Aim of the task:
When the line containing "입력에서. 입력대로, 그것은" appears in the data below, begin copying there and stop only after the line containing "function is provide".

Data under study:
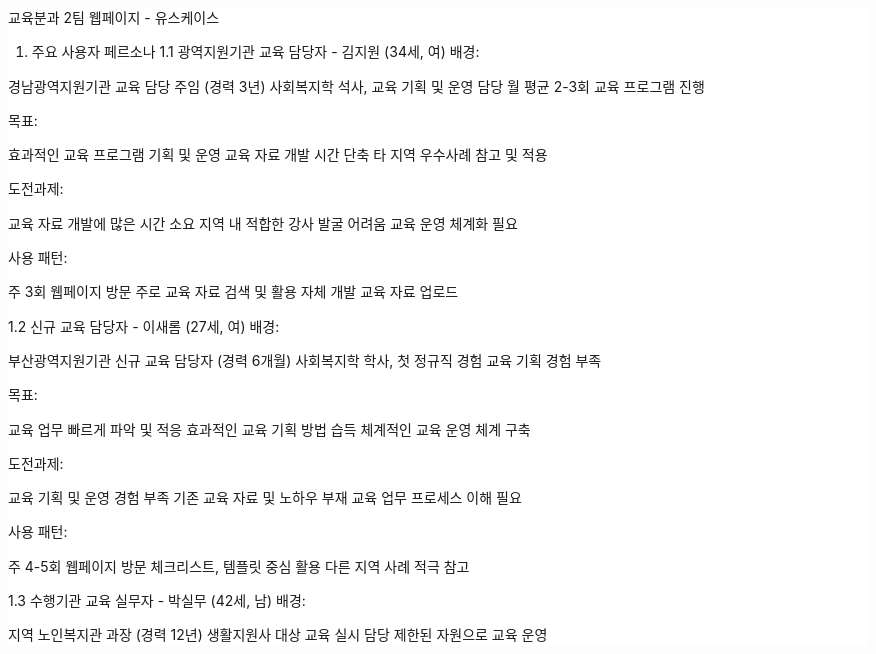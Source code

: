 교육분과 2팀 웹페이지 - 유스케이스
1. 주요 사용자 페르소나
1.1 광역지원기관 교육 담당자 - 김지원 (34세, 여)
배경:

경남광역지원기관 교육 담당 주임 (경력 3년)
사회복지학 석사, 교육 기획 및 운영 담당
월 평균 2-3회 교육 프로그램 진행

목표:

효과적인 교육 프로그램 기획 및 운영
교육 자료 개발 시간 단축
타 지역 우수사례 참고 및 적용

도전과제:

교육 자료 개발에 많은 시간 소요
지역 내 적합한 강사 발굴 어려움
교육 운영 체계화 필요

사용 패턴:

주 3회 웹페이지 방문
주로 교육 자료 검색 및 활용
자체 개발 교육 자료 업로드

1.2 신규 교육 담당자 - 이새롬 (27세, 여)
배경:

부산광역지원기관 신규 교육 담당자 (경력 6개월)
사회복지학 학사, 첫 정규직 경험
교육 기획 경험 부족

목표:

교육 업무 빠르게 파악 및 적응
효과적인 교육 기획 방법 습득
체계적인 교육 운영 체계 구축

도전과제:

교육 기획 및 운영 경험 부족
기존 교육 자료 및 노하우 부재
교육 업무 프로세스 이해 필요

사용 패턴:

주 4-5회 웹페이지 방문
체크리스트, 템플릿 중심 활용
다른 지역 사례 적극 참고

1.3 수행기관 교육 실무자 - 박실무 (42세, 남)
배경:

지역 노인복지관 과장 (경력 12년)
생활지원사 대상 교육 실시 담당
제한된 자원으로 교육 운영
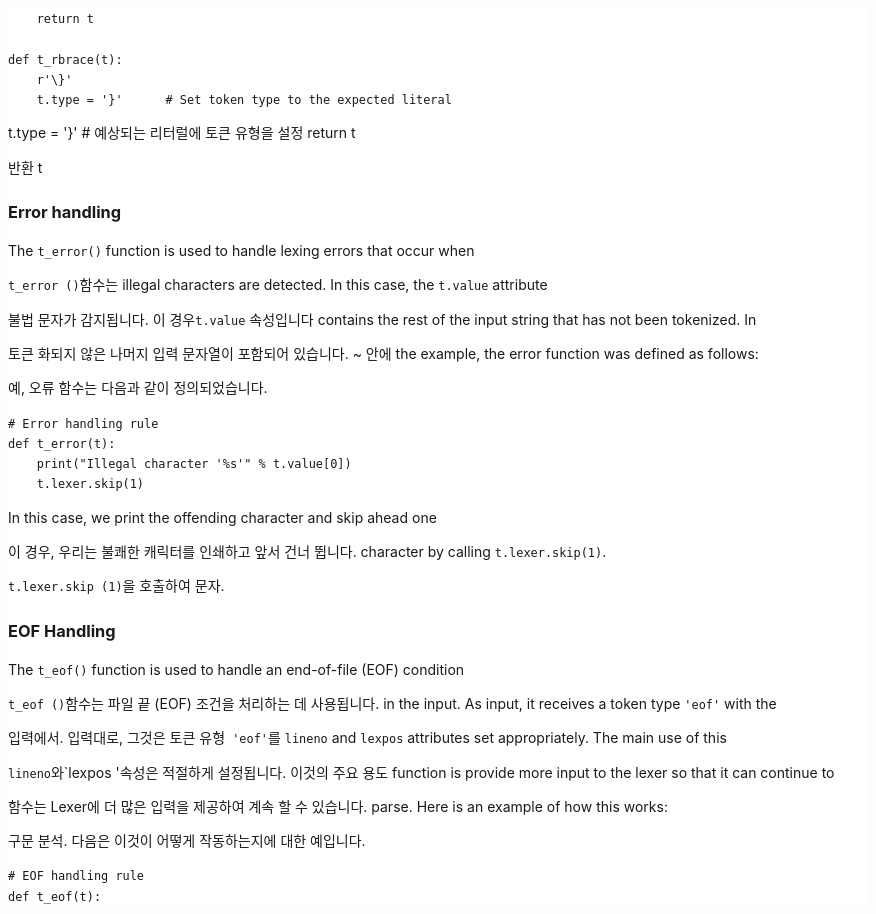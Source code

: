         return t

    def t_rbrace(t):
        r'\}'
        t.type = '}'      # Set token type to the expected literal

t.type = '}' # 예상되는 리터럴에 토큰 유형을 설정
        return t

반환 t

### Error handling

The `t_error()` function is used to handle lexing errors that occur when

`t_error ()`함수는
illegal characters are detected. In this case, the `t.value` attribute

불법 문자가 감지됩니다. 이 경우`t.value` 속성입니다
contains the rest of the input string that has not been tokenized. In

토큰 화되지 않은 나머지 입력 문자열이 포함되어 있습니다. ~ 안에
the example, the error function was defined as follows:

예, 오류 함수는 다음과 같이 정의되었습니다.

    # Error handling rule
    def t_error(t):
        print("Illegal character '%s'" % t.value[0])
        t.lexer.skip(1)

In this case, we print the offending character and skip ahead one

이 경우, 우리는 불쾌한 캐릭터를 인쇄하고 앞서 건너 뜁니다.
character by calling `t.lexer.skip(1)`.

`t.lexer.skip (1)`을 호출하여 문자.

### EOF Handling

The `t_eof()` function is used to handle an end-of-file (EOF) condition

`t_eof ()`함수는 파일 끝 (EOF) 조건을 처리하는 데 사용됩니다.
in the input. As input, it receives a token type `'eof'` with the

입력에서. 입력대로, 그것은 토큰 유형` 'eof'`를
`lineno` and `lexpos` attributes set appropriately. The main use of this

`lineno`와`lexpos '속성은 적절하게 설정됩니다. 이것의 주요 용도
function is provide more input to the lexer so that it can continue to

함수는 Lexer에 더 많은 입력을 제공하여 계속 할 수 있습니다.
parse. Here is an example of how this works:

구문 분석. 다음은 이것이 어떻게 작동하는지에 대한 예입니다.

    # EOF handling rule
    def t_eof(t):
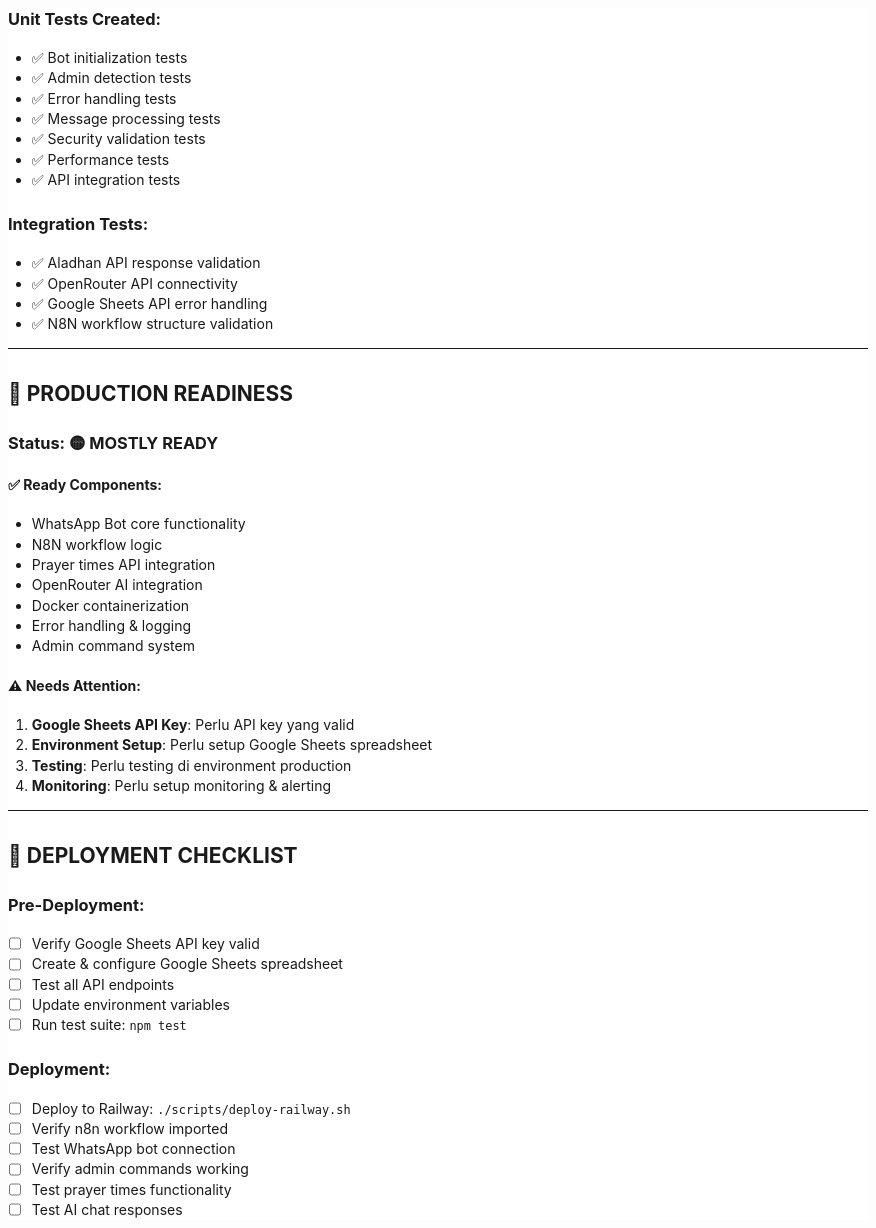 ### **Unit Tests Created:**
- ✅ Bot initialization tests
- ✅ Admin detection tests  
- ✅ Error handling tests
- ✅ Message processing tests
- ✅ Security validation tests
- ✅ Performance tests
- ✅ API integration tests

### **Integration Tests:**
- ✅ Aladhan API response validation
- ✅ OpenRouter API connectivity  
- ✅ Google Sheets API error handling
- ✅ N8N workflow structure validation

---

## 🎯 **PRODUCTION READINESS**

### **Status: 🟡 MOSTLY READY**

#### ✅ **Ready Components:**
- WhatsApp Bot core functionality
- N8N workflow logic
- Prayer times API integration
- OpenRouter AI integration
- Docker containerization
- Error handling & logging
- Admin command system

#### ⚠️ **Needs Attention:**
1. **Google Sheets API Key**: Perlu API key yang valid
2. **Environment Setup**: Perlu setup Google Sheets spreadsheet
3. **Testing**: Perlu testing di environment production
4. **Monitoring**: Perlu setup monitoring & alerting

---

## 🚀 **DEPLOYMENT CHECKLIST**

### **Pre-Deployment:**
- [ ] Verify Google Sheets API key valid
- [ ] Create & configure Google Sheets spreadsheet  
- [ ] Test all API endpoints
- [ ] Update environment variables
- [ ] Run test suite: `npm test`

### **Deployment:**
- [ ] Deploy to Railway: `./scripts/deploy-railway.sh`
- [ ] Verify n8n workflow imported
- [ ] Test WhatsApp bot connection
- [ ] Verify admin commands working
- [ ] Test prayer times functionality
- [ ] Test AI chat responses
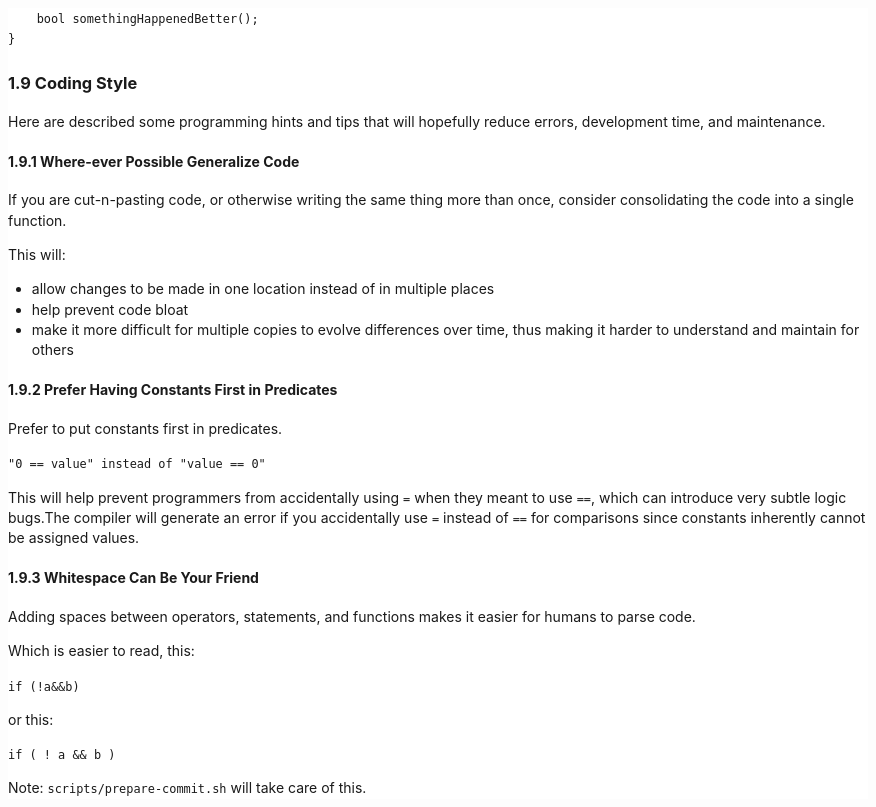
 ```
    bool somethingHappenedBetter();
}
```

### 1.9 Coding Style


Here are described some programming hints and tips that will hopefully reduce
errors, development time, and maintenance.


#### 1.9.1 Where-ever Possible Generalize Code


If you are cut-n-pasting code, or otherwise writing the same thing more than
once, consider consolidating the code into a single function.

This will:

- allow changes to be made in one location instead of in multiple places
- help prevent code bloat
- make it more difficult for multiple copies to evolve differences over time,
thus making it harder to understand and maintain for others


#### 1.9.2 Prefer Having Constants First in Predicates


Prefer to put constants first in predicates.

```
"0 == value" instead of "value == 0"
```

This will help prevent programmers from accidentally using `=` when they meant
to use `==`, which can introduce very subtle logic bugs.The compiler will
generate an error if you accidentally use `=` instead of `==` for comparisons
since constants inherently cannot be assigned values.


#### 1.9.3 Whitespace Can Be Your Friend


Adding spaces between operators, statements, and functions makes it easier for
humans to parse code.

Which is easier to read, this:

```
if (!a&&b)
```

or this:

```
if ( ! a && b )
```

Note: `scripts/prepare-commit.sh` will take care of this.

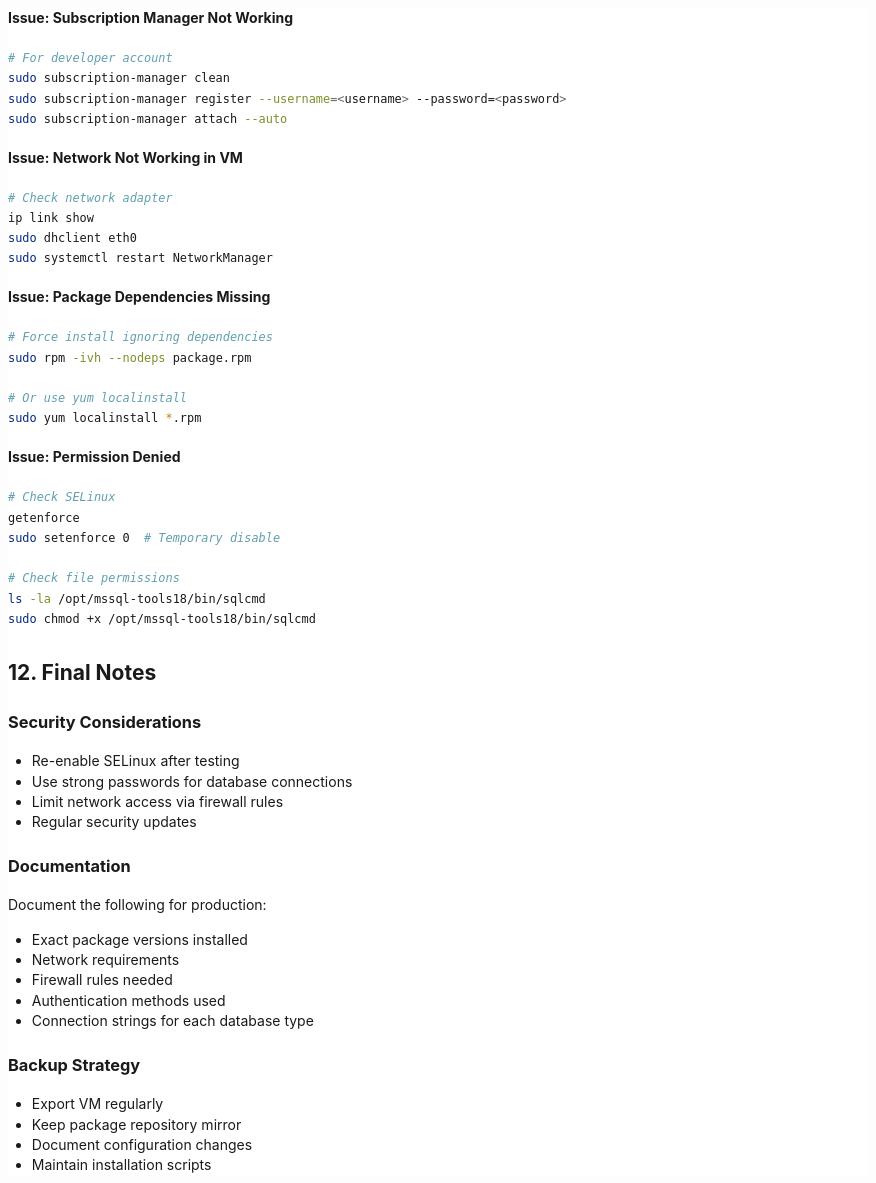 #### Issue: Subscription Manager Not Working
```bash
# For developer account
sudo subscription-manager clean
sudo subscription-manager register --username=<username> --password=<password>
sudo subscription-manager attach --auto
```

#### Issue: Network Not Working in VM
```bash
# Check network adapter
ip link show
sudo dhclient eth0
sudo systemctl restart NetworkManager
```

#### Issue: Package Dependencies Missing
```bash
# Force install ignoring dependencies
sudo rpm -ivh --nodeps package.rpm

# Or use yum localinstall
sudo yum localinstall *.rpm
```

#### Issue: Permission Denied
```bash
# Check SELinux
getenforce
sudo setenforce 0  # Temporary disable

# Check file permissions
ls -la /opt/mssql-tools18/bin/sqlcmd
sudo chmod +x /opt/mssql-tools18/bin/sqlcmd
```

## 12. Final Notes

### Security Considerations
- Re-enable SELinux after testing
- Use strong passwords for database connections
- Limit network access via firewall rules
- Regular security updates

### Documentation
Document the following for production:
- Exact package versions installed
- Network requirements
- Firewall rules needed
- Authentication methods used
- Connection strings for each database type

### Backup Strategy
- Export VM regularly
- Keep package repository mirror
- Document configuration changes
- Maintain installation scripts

Solution to this problem:
입력에서. 입력대로, 그것은 토큰 유형` 'eof'`를
`lineno` and `lexpos` attributes set appropriately. The main use of this

`lineno`와`lexpos '속성은 적절하게 설정됩니다. 이것의 주요 용도
function is provide more input to the lexer so that it can continue to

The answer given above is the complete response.